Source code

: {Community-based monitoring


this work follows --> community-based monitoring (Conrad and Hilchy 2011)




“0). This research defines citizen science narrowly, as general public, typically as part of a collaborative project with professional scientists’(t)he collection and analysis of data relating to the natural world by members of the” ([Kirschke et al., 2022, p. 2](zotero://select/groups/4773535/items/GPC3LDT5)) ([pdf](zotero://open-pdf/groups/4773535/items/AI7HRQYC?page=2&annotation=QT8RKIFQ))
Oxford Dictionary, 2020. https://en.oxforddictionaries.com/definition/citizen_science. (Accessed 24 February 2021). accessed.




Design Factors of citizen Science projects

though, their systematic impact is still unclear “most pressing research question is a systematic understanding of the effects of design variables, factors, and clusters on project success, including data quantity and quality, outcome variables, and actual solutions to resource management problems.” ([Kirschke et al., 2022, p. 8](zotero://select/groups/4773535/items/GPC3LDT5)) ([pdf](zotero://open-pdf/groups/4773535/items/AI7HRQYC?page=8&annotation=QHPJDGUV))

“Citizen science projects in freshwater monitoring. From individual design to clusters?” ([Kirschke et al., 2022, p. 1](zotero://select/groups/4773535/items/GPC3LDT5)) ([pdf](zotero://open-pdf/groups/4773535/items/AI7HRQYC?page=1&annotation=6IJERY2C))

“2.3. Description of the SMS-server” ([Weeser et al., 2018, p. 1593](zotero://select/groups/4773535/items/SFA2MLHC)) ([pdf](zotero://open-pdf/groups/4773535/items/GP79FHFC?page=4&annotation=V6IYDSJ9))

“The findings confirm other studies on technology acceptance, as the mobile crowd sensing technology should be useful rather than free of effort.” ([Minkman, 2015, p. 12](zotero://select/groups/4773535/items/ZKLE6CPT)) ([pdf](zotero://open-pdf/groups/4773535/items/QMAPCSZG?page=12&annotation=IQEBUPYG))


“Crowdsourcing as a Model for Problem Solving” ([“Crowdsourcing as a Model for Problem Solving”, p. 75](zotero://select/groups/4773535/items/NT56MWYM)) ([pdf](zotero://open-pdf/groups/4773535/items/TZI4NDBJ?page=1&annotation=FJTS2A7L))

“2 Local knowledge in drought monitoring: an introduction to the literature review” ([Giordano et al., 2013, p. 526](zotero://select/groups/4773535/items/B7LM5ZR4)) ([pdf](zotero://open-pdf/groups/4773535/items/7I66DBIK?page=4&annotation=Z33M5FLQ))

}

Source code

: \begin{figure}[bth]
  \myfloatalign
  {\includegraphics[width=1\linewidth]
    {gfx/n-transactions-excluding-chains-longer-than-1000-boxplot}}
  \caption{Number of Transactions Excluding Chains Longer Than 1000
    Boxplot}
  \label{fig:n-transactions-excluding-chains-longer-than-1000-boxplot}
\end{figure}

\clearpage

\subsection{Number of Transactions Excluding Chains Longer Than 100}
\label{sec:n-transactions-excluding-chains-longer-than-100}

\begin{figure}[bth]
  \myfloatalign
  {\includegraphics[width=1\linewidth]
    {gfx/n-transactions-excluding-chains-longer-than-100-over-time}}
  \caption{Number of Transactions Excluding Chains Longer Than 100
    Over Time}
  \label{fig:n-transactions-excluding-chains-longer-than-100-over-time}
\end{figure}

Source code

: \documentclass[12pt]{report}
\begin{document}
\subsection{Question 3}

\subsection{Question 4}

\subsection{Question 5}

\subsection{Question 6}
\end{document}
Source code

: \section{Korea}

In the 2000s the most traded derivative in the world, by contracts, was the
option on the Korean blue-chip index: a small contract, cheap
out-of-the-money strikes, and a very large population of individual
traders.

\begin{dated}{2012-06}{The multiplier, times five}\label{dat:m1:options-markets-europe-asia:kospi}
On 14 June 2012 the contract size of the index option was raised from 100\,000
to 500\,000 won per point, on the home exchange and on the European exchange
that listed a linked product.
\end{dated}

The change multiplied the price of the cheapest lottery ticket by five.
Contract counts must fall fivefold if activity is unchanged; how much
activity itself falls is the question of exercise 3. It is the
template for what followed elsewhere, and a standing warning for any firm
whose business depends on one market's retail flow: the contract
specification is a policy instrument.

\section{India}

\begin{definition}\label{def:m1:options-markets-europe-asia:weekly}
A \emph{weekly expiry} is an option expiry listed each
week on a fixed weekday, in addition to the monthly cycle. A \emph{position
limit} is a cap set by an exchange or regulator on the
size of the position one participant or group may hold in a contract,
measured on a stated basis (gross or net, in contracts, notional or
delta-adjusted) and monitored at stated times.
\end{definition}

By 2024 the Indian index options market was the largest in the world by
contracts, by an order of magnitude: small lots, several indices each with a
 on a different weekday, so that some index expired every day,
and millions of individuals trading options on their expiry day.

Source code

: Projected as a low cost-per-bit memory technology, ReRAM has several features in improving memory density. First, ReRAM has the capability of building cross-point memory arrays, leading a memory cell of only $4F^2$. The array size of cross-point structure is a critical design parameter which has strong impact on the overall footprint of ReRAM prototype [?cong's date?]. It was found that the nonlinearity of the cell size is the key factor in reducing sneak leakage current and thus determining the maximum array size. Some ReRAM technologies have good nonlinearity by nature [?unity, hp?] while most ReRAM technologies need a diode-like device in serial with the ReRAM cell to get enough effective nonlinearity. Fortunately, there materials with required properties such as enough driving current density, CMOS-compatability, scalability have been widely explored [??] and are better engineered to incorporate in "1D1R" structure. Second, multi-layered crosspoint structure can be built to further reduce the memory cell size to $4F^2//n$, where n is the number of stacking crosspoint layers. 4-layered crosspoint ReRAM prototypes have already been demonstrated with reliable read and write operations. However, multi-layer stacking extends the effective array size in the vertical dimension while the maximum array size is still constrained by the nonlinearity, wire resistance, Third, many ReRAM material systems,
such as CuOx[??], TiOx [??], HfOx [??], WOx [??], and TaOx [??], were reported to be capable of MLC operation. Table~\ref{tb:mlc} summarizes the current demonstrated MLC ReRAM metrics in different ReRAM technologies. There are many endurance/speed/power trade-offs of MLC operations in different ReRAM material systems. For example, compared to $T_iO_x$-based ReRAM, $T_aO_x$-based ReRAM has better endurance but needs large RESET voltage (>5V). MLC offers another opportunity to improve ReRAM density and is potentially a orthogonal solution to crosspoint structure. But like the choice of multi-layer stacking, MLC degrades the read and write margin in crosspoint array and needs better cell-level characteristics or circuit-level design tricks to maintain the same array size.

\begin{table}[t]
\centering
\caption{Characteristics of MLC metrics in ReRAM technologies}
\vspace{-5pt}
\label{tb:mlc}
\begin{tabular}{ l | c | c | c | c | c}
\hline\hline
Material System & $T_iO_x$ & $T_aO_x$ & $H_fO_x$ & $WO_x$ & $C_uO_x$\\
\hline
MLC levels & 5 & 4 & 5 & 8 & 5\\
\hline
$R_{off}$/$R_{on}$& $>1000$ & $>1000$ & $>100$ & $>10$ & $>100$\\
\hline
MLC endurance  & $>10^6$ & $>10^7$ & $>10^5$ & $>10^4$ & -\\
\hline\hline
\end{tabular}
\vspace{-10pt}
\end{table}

----------------

### What to work on
Set every line of the listing down word for word.

### Completed task
Source code

: {Community-based monitoring


this work follows --> community-based monitoring (Conrad and Hilchy 2011)




“0). This research defines citizen science narrowly, as general public, typically as part of a collaborative project with professional scientists’(t)he collection and analysis of data relating to the natural world by members of the” ([Kirschke et al., 2022, p. 2](zotero://select/groups/4773535/items/GPC3LDT5)) ([pdf](zotero://open-pdf/groups/4773535/items/AI7HRQYC?page=2&annotation=QT8RKIFQ))
Oxford Dictionary, 2020. https://en.oxforddictionaries.com/definition/citizen_science. (Accessed 24 February 2021). accessed.




Design Factors of citizen Science projects

though, their systematic impact is still unclear “most pressing research question is a systematic understanding of the effects of design variables, factors, and clusters on project success, including data quantity and quality, outcome variables, and actual solutions to resource management problems.” ([Kirschke et al., 2022, p. 8](zotero://select/groups/4773535/items/GPC3LDT5)) ([pdf](zotero://open-pdf/groups/4773535/items/AI7HRQYC?page=8&annotation=QHPJDGUV))

“Citizen science projects in freshwater monitoring. From individual design to clusters?” ([Kirschke et al., 2022, p. 1](zotero://select/groups/4773535/items/GPC3LDT5)) ([pdf](zotero://open-pdf/groups/4773535/items/AI7HRQYC?page=1&annotation=6IJERY2C))

“2.3. Description of the SMS-server” ([Weeser et al., 2018, p. 1593](zotero://select/groups/4773535/items/SFA2MLHC)) ([pdf](zotero://open-pdf/groups/4773535/items/GP79FHFC?page=4&annotation=V6IYDSJ9))

“The findings confirm other studies on technology acceptance, as the mobile crowd sensing technology should be useful rather than free of effort.” ([Minkman, 2015, p. 12](zotero://select/groups/4773535/items/ZKLE6CPT)) ([pdf](zotero://open-pdf/groups/4773535/items/QMAPCSZG?page=12&annotation=IQEBUPYG))


“Crowdsourcing as a Model for Problem Solving” ([“Crowdsourcing as a Model for Problem Solving”, p. 75](zotero://select/groups/4773535/items/NT56MWYM)) ([pdf](zotero://open-pdf/groups/4773535/items/TZI4NDBJ?page=1&annotation=FJTS2A7L))

“2 Local knowledge in drought monitoring: an introduction to the literature review” ([Giordano et al., 2013, p. 526](zotero://select/groups/4773535/items/B7LM5ZR4)) ([pdf](zotero://open-pdf/groups/4773535/items/7I66DBIK?page=4&annotation=Z33M5FLQ))

}

Source code

: \begin{figure}[bth]
  \myfloatalign
  {\includegraphics[width=1\linewidth]
    {gfx/n-transactions-excluding-chains-longer-than-1000-boxplot}}
  \caption{Number of Transactions Excluding Chains Longer Than 1000
    Boxplot}
  \label{fig:n-transactions-excluding-chains-longer-than-1000-boxplot}
\end{figure}

\clearpage

\subsection{Number of Transactions Excluding Chains Longer Than 100}
\label{sec:n-transactions-excluding-chains-longer-than-100}

\begin{figure}[bth]
  \myfloatalign
  {\includegraphics[width=1\linewidth]
    {gfx/n-transactions-excluding-chains-longer-than-100-over-time}}
  \caption{Number of Transactions Excluding Chains Longer Than 100
    Over Time}
  \label{fig:n-transactions-excluding-chains-longer-than-100-over-time}
\end{figure}

Source code

: \documentclass[12pt]{report}
\begin{document}
\subsection{Question 3}

\subsection{Question 4}

\subsection{Question 5}

\subsection{Question 6}
\end{document}
Source code

: \section{Korea}

In the 2000s the most traded derivative in the world, by contracts, was the
option on the Korean blue-chip index: a small contract, cheap
out-of-the-money strikes, and a very large population of individual
traders.

\begin{dated}{2012-06}{The multiplier, times five}\label{dat:m1:options-markets-europe-asia:kospi}
On 14 June 2012 the contract size of the index option was raised from 100\,000
to 500\,000 won per point, on the home exchange and on the European exchange
that listed a linked product.
\end{dated}

The change multiplied the price of the cheapest lottery ticket by five.
Contract counts must fall fivefold if activity is unchanged; how much
activity itself falls is the question of exercise 3. It is the
template for what followed elsewhere, and a standing warning for any firm
whose business depends on one market's retail flow: the contract
specification is a policy instrument.

\section{India}

\begin{definition}\label{def:m1:options-markets-europe-asia:weekly}
A \emph{weekly expiry} is an option expiry listed each
week on a fixed weekday, in addition to the monthly cycle. A \emph{position
limit} is a cap set by an exchange or regulator on the
size of the position one participant or group may hold in a contract,
measured on a stated basis (gross or net, in contracts, notional or
delta-adjusted) and monitored at stated times.
\end{definition}

By 2024 the Indian index options market was the largest in the world by
contracts, by an order of magnitude: small lots, several indices each with a
 on a different weekday, so that some index expired every day,
and millions of individuals trading options on their expiry day.

Source code

: Projected as a low cost-per-bit memory technology, ReRAM has several features in improving memory density. First, ReRAM has the capability of building cross-point memory arrays, leading a memory cell of only $4F^2$. The array size of cross-point structure is a critical design parameter which has strong impact on the overall footprint of ReRAM prototype [?cong's date?]. It was found that the nonlinearity of the cell size is the key factor in reducing sneak leakage current and thus determining the maximum array size. Some ReRAM technologies have good nonlinearity by nature [?unity, hp?] while most ReRAM technologies need a diode-like device in serial with the ReRAM cell to get enough effective nonlinearity. Fortunately, there materials with required properties such as enough driving current density, CMOS-compatability, scalability have been widely explored [??] and are better engineered to incorporate in "1D1R" structure. Second, multi-layered crosspoint structure can be built to further reduce the memory cell size to $4F^2//n$, where n is the number of stacking crosspoint layers. 4-layered crosspoint ReRAM prototypes have already been demonstrated with reliable read and write operations. However, multi-layer stacking extends the effective array size in the vertical dimension while the maximum array size is still constrained by the nonlinearity, wire resistance, Third, many ReRAM material systems,
such as CuOx[??], TiOx [??], HfOx [??], WOx [??], and TaOx [??], were reported to be capable of MLC operation. Table~\ref{tb:mlc} summarizes the current demonstrated MLC ReRAM metrics in different ReRAM technologies. There are many endurance/speed/power trade-offs of MLC operations in different ReRAM material systems. For example, compared to $T_iO_x$-based ReRAM, $T_aO_x$-based ReRAM has better endurance but needs large RESET voltage (>5V). MLC offers another opportunity to improve ReRAM density and is potentially a orthogonal solution to crosspoint structure. But like the choice of multi-layer stacking, MLC degrades the read and write margin in crosspoint array and needs better cell-level characteristics or circuit-level design tricks to maintain the same array size.

\begin{table}[t]
\centering
\caption{Characteristics of MLC metrics in ReRAM technologies}
\vspace{-5pt}
\label{tb:mlc}
\begin{tabular}{ l | c | c | c | c | c}
\hline\hline
Material System & $T_iO_x$ & $T_aO_x$ & $H_fO_x$ & $WO_x$ & $C_uO_x$\\
\hline
MLC levels & 5 & 4 & 5 & 8 & 5\\
\hline
$R_{off}$/$R_{on}$& $>1000$ & $>1000$ & $>100$ & $>10$ & $>100$\\
\hline
MLC endurance  & $>10^6$ & $>10^7$ & $>10^5$ & $>10^4$ & -\\
\hline\hline
\end{tabular}
\vspace{-10pt}
\end{table}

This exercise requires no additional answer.